Le 28 mai 1871, la Commune de Paris est écrasée. Les Versaillais entrent dans la ville. Ils épurent avec férocité. Le parti du coffre-fort contre le parti de la Nation. Quelques jours après l'effondrement, le colonel Louis Rossel, polytechnicien, chef d'Etat-Major de la Commune, est arrêté.

Il sait qu'il va mourir. Il doit transmettre ce qu'il porte en lui. Il couche sur le papier quelques réflexions sur Jeanne. Les réflexions d'un frère d'armes. Louis Rossel envie le destin du jeune chef de guerre qui communiqua sa foi au peuple, s'imposa aux capitaines, emporta les batailles. De Jeanne, il connait la volonté embrasée et le martyre. Le 28 novembre 1871, Louis Rossel, notre camarade, est fusillé dans les fossés du fort de Satory. II a 27 ans.

C'est pourquoi, sans doute, rien d'aussi dense, d'aussi direct n'a été écrit sur Jeanne. La voici débarrassée d'un demi-siècle de morale bien pensante. La voici restituée à elle-même.
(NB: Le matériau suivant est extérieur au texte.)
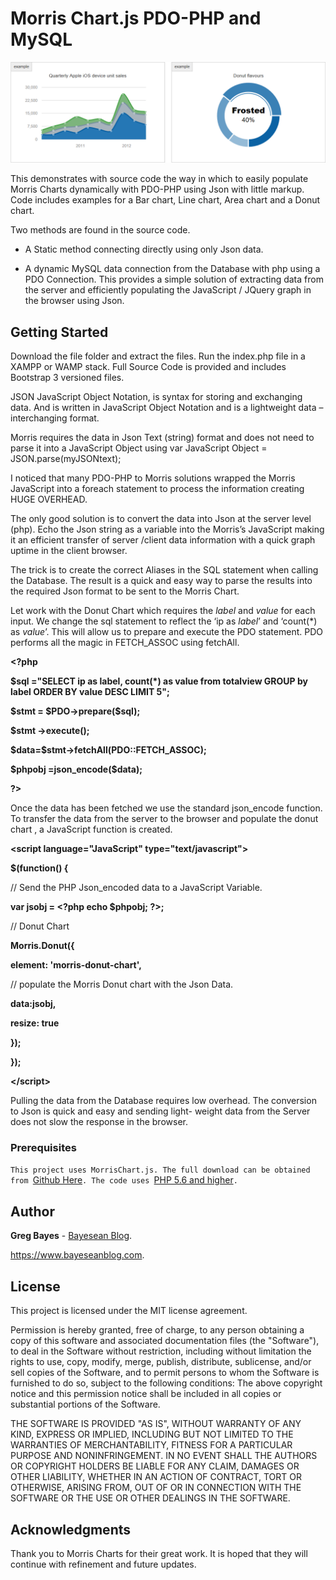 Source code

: Morris Chart.js PDO-PHP and MySQL
=================================

![](media/9b1a5dd8b038a0ec199491dd5f2bc9de.png)

This demonstrates with source code the way in which to easily populate Morris
Charts dynamically with PDO-PHP using Json with little markup. Code includes
examples for a Bar chart, Line chart, Area chart and a Donut chart.

Two methods are found in the source code.

-   A Static method connecting directly using only Json data.

-   A dynamic MySQL data connection from the Database with php using a PDO
    Connection. This provides a simple solution of extracting data from the
    server and efficiently populating the JavaScript / JQuery graph in the
    browser using Json.

Getting Started
---------------

Download the file folder and extract the files. Run the index.php file in a
XAMPP or WAMP stack. Full Source Code is provided and includes Bootstrap 3
versioned files.

JSON JavaScript Object Notation, is syntax for storing and exchanging data. And
is written in JavaScript Object Notation and is a lightweight data
–interchanging format.

Morris requires the data in Json Text (string) format and does not need to parse
it into a JavaScript Object using var JavaScript Object =
JSON.parse(myJSONtext);

I noticed that many PDO-PHP to Morris solutions wrapped the Morris JavaScript
into a foreach statement to process the information creating HUGE OVERHEAD.

The only good solution is to convert the data into Json at the server level
(php). Echo the Json string as a variable into the Morris’s JavaScript making it
an efficient transfer of server /client data information with a quick graph
uptime in the client browser.

The trick is to create the correct Aliases in the SQL statement when calling the
Database. The result is a quick and easy way to parse the results into the
required Json format to be sent to the Morris Chart.

Let work with the Donut Chart which requires the *label* and *value* for each
input. We change the sql statement to reflect the ‘ip as *label*’ and ‘count(\*)
as *value*’. This will allow us to prepare and execute the PDO statement. PDO
performs all the magic in FETCH\_ASSOC using fetchAll.

**\<?php**

**\$sql ="SELECT ip as label, count(\*) as value from totalview GROUP by label
ORDER BY value DESC LIMIT 5";**

**\$stmt = \$PDO-\>prepare(\$sql);**

**\$stmt -\>execute();**

**\$data=\$stmt-\>fetchAll(PDO::FETCH\_ASSOC);**

**\$phpobj =json\_encode(\$data);**

**?\>**

Once the data has been fetched we use the standard json\_encode function. To
transfer the data from the server to the browser and populate the donut chart ,
a JavaScript function is created.

**\<script language="JavaScript" type="text/javascript"\>**

**\$(function() {**

// Send the PHP Json\_encoded data to a JavaScript Variable.

**var jsobj = \<?php echo \$phpobj; ?\>;**

// Donut Chart

**Morris.Donut({**

**element: 'morris-donut-chart',**

// populate the Morris Donut chart with the Json Data.

**data:jsobj,**

**resize: true**

**});**

**});**

**\</script\>**

Pulling the data from the Database requires low overhead. The conversion to Json
is quick and easy and sending light- weight data from the Server does not slow
the response in the browser.

### Prerequisites

`This project uses MorrisChart.js. The full download can be obtained from
`[Github Here](http://morrisjs.github.io/morris.js/)`. The code uses `[PHP 5.6
and higher](http://php.net/downloads.php)`.`

Author
------

**Greg Bayes** - [Bayesean Blog](https://www.bayeseanblog.com/).

https://www.bayeseanblog.com.

License
-------

This project is licensed under the MIT license agreement.

Permission is hereby granted, free of charge, to any person obtaining a copy of
this software and associated documentation files (the "Software"), to deal in
the Software without restriction, including without limitation the rights to
use, copy, modify, merge, publish, distribute, sublicense, and/or sell copies of
the Software, and to permit persons to whom the Software is furnished to do so,
subject to the following conditions: The above copyright notice and this
permission notice shall be included in all copies or substantial portions of the
Software.

THE SOFTWARE IS PROVIDED "AS IS", WITHOUT WARRANTY OF ANY KIND, EXPRESS OR
IMPLIED, INCLUDING BUT NOT LIMITED TO THE WARRANTIES OF MERCHANTABILITY, FITNESS
FOR A PARTICULAR PURPOSE AND NONINFRINGEMENT. IN NO EVENT SHALL THE AUTHORS OR
COPYRIGHT HOLDERS BE LIABLE FOR ANY CLAIM, DAMAGES OR OTHER LIABILITY, WHETHER
IN AN ACTION OF CONTRACT, TORT OR OTHERWISE, ARISING FROM, OUT OF OR IN
CONNECTION WITH THE SOFTWARE OR THE USE OR OTHER DEALINGS IN THE SOFTWARE.

Acknowledgments
---------------

Thank you to Morris Charts for their great work. It is hoped that they will
continue with refinement and future updates.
Jeanne d'Arc est un grand général, toutes les fois qu'elle décide seule et librement soit d'un mouvement, soit d'une action, elle agit avec une sagesse qui n'appartient qu'au génie. Son idée est non seulement conforme aux règles de la guerre, mais supérieure à ces règles, comme sont parfois les conceptions des grands capitaines. Allant délivrer Orléans, elle délibère de marcher par la Beauce, mais ses lieutenants, abusant de son ignorance des localités, la conduisent par la Sologne, ce qui était de tout point une faute. Dans sa marche sur Reims, elle ne s'amuse pas à assiéger les grosses villes, comme auraient fait les conseillers du roi : elle pénètre d'autorité dans le Conseil, fait prévaloir son opinion, puis, profitant de l'hésitation des villes, elles les intimide par les préparatifs d'une attaque de vive force, et les enlève. Tout général médiocre se serait arrêté.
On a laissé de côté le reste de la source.